There's racism everywhere to some degree and not all racists are white either, something that should be remembered.

Two years ago, I was walking around Atlanta, a city with a heavy population of blacks, on a pedestrian mall near a subway station downtown and had some racial oriented epithet hurled my way behind my back by a black guy whom I hadn't even noticed in the crowd to that point.

Three years ago, I was walking a street in Nassau, Bahamas and the same thing happened - although far rougher language - with some crusty black guy sitting in a doorway on one of the main commercial streets. Unsolicited. I hadn't even looked at the guy.

At first, you can't believe you've heard it . . . . and then you're several paces away before the words come together again and understanding dawns . . . and by that stage its rather pointless to reply.

In some ways, at least in my case, both were kind of humourous because they seemed so stereotypical, they're essentially one-off experiences that you're unlikely to encounter again, and you've got a couple of stories to tell.

Others who experience it more often probably wouldn't have found them funny.

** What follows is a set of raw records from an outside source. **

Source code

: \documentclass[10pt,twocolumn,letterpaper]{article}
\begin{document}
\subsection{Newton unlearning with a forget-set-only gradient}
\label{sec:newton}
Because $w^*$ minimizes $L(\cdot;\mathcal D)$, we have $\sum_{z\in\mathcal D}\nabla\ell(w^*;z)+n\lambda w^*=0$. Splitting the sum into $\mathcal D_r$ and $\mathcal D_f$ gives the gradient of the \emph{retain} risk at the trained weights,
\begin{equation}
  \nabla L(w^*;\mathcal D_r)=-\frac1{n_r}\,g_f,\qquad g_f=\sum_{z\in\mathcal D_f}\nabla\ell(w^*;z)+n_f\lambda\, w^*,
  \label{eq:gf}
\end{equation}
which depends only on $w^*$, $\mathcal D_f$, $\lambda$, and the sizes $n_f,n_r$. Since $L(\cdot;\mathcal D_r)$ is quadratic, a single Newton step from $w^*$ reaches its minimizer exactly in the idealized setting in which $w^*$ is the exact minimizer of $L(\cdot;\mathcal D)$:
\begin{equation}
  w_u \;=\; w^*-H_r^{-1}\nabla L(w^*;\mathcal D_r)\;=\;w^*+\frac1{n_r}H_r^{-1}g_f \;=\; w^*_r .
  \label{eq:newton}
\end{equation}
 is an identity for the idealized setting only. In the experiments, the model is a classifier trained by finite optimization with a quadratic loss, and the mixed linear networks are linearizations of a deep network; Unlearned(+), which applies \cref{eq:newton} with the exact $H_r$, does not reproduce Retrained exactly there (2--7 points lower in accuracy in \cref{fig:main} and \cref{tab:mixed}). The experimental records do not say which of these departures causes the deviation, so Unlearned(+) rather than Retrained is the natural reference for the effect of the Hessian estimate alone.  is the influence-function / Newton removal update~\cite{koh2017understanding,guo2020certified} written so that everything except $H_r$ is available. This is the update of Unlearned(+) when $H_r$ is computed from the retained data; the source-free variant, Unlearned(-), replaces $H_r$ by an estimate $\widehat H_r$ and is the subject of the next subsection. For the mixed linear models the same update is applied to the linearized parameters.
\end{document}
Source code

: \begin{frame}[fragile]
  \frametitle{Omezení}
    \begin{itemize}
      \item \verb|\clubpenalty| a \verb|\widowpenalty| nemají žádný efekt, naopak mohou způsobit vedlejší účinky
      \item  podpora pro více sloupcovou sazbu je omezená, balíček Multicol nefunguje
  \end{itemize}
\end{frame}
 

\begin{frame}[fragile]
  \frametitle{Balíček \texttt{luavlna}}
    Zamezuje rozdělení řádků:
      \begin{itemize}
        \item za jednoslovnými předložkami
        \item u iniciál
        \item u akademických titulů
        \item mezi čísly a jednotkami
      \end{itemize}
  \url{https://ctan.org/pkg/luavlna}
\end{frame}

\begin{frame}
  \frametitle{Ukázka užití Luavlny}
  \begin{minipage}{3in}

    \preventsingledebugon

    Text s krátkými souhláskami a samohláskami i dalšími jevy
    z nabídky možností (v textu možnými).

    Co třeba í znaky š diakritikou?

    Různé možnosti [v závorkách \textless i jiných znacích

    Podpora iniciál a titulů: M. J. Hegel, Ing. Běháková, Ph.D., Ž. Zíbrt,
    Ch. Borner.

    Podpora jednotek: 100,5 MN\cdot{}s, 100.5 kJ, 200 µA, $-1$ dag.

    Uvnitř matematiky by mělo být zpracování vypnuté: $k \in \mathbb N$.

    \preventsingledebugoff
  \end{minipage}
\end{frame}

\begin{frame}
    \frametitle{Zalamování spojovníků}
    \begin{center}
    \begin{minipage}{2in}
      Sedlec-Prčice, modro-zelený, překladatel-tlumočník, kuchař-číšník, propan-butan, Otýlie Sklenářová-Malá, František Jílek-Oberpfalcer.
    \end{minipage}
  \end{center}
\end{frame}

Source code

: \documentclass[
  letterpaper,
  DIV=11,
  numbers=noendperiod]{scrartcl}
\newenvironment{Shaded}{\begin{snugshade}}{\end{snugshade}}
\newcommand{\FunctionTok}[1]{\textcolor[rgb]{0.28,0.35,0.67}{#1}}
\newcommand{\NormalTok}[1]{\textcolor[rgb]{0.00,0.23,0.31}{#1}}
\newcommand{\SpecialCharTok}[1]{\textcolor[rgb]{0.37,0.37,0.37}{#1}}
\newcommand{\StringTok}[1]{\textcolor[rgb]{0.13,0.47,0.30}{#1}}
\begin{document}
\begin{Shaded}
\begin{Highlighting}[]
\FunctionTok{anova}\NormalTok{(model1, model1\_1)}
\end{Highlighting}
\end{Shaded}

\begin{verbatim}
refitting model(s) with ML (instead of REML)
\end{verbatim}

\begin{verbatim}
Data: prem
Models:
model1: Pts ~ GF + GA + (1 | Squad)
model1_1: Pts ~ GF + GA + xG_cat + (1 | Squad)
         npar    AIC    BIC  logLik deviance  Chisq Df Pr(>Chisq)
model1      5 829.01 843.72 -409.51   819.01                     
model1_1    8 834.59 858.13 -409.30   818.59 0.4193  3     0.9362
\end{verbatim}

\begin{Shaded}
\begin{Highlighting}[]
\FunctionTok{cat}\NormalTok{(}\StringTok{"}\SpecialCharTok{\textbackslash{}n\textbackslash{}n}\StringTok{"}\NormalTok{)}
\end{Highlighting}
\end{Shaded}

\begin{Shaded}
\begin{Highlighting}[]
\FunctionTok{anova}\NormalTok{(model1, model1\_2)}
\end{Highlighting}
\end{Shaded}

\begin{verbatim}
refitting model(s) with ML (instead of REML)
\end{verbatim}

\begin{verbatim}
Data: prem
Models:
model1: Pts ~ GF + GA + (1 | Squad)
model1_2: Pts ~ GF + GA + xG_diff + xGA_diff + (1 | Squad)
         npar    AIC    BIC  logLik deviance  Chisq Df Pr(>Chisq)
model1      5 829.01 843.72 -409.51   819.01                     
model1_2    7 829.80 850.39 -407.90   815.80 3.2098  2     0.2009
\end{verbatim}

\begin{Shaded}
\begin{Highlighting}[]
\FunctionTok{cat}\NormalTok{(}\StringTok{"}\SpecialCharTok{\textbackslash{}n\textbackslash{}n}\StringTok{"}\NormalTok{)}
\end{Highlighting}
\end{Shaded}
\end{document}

When I was a kid, before the dinosaurs, I remember being with my parents in a diner in Edmonton and there was a black guy sitting on the other side of the room . . . . . I was totally astonished by the skin colour and couldn't stop staring so my pop gave me a good swat, probably because he didn't want a problem versus him being a progressive.

Working as a slave on my grand uncle's farm in the late 1970's, some guys came into the yard and were asking permission to use the firing range down the hill . . . . my uncle said no and as they were driving off he revealed the reason, the black man who was with them. "I won't have any "n . . ." on my land." About five years ago and about 25 years after the incident, I reminded him of that day and, to his credit, he was genuinely ashamed and said: "That isn't the way it is anymore."

There's hope. Keep plugging away. Maybe we'll get to that Star Trek utopia some day.